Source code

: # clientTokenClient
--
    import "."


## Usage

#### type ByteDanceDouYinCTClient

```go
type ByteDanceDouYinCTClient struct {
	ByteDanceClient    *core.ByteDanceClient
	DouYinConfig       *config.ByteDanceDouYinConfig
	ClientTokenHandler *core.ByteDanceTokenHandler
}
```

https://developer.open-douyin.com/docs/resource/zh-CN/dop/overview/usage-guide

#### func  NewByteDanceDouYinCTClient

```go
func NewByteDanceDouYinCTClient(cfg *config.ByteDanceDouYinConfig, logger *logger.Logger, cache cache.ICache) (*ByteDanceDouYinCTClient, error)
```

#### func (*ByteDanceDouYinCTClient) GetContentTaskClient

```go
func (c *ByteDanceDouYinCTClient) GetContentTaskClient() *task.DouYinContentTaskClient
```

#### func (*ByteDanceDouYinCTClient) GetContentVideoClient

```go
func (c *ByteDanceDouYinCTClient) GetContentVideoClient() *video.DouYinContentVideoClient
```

◆ **What to work on**
Go through the lines above. Select every one that has the string "config".

◆ **Written solution**
	DouYinConfig       *config.ByteDanceDouYinConfig
func NewByteDanceDouYinCTClient(cfg *config.ByteDanceDouYinConfig, logger *logger.Logger, cache cache.ICache) (*ByteDanceDouYinCTClient, error)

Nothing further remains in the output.